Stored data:
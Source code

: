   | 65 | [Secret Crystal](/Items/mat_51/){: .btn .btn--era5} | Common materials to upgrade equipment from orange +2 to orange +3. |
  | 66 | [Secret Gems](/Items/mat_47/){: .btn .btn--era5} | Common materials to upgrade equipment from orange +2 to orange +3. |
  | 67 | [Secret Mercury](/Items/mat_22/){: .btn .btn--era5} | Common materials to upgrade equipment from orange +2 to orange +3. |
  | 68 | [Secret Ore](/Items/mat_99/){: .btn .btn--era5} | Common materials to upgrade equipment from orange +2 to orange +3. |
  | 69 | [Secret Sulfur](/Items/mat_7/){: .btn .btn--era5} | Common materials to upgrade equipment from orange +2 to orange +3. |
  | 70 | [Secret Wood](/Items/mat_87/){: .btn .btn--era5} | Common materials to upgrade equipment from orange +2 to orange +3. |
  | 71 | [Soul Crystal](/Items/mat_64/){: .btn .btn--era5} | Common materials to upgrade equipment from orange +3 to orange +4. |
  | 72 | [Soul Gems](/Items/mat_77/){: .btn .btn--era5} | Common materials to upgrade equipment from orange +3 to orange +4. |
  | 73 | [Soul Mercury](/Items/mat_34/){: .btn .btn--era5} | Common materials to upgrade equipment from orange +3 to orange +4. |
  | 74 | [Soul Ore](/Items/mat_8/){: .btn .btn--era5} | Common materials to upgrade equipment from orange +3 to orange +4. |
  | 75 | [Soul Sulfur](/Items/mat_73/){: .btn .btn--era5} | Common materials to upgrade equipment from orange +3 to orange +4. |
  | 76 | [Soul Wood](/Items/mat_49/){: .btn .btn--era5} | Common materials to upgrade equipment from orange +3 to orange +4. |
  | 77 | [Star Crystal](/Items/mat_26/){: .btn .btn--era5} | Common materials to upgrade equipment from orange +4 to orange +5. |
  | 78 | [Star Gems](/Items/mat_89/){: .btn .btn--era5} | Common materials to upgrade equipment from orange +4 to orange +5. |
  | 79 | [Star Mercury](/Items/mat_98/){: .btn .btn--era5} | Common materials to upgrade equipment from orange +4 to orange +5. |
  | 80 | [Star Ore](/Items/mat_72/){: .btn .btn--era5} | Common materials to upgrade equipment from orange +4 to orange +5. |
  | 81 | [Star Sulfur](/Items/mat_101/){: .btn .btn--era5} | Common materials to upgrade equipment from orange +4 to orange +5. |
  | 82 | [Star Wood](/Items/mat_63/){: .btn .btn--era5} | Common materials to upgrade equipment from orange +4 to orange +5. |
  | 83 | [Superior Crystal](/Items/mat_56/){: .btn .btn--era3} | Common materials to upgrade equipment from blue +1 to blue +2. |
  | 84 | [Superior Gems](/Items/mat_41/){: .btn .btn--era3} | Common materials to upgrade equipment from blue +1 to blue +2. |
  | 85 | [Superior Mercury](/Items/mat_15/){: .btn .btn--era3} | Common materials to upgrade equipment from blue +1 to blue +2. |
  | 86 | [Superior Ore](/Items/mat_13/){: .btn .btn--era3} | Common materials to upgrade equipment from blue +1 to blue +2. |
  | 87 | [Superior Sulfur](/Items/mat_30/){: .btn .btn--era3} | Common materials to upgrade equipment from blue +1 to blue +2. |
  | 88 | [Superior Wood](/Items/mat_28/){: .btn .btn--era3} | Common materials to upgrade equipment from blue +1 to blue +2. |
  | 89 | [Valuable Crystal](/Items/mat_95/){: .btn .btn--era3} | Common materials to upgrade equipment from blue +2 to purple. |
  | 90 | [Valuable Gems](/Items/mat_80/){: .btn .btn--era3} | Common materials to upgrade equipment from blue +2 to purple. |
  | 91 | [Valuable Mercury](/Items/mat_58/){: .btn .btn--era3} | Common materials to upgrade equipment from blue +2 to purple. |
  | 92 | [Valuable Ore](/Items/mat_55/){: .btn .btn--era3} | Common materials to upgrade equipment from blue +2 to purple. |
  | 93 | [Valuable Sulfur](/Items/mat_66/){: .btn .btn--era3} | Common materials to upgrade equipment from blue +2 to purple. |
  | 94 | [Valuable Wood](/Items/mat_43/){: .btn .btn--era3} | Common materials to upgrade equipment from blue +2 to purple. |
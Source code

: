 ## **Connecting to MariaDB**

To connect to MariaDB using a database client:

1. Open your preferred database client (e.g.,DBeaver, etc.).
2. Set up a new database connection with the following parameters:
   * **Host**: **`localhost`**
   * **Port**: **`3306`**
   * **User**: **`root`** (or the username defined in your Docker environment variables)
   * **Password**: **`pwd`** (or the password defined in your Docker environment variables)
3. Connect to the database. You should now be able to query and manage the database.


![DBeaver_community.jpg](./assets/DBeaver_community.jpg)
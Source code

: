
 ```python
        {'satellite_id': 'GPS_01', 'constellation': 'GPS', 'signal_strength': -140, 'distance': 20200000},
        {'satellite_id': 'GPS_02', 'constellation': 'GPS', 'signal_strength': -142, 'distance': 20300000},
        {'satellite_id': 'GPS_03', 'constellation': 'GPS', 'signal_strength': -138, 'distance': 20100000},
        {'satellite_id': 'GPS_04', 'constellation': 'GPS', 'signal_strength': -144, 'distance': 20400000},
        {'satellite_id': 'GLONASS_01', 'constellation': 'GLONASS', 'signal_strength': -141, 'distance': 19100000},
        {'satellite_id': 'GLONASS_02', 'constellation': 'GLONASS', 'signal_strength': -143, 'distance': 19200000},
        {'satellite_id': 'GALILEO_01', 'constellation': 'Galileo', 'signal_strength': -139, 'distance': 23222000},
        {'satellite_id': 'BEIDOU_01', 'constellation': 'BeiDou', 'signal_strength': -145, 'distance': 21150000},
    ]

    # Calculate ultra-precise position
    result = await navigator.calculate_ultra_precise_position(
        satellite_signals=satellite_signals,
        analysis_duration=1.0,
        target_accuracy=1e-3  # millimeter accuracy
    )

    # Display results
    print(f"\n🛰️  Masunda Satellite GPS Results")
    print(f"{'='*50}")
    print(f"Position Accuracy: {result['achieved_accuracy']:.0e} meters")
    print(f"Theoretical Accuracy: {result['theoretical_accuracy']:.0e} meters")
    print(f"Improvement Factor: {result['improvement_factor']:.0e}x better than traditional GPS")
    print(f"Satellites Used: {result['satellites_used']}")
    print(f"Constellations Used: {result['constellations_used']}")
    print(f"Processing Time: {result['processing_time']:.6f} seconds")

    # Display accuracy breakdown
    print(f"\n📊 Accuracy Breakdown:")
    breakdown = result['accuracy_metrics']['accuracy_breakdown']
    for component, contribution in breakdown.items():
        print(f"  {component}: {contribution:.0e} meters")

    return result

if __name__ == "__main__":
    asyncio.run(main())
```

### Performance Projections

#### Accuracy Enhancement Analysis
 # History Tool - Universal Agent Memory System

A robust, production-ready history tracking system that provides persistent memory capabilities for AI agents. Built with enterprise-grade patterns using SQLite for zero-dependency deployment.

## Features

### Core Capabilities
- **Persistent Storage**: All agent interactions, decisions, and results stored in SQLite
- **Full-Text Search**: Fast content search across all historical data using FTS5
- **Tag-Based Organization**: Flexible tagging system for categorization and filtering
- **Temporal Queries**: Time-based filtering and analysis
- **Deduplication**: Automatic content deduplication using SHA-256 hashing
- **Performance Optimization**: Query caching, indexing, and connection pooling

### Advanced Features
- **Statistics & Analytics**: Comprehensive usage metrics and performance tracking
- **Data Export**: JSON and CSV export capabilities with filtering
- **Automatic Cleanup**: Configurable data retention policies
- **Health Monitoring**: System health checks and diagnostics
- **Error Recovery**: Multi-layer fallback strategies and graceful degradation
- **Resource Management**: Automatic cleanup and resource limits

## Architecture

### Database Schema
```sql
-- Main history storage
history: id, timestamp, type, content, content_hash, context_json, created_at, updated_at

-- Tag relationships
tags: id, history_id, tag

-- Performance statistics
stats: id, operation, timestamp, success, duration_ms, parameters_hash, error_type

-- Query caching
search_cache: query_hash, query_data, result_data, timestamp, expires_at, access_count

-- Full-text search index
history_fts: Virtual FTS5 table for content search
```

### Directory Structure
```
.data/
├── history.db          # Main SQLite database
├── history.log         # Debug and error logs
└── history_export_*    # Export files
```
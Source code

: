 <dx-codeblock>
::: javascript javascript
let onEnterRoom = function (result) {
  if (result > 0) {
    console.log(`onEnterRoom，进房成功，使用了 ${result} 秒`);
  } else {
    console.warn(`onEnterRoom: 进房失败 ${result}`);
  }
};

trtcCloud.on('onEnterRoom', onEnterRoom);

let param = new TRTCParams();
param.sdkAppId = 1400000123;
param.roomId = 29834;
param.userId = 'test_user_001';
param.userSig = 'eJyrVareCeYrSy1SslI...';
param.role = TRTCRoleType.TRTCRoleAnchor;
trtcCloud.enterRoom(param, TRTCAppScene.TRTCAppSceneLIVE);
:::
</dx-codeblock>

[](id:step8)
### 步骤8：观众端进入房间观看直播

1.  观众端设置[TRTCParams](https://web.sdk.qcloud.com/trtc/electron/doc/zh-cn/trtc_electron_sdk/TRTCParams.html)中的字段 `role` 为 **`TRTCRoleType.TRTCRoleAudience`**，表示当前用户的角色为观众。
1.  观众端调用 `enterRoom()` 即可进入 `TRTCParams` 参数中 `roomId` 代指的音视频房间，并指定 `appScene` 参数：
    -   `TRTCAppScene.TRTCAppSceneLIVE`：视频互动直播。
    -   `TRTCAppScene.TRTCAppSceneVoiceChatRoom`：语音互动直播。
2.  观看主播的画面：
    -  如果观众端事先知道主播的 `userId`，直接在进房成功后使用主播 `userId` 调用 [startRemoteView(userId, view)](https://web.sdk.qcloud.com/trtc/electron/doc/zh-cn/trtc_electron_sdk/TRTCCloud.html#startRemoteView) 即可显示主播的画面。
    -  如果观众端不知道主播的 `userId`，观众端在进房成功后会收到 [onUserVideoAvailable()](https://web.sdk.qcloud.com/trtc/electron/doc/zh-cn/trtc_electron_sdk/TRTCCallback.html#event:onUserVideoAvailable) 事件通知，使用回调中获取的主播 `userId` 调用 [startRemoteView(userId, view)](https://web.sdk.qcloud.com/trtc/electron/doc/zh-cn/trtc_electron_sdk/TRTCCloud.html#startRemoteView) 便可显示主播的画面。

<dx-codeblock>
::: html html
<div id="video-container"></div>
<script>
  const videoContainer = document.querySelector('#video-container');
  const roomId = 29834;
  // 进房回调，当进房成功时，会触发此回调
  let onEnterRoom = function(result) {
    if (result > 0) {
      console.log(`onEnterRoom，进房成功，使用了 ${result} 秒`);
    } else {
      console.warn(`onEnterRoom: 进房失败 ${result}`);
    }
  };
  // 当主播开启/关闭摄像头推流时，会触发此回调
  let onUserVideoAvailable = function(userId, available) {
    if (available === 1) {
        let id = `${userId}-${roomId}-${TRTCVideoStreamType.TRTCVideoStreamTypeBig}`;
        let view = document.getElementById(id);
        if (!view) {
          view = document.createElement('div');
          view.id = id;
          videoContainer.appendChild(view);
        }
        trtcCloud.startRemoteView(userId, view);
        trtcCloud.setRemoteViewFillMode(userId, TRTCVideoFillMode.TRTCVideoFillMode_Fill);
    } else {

What you will do => What is needed is one number: how many lines of the records above contain the word "roomId".

Result => 4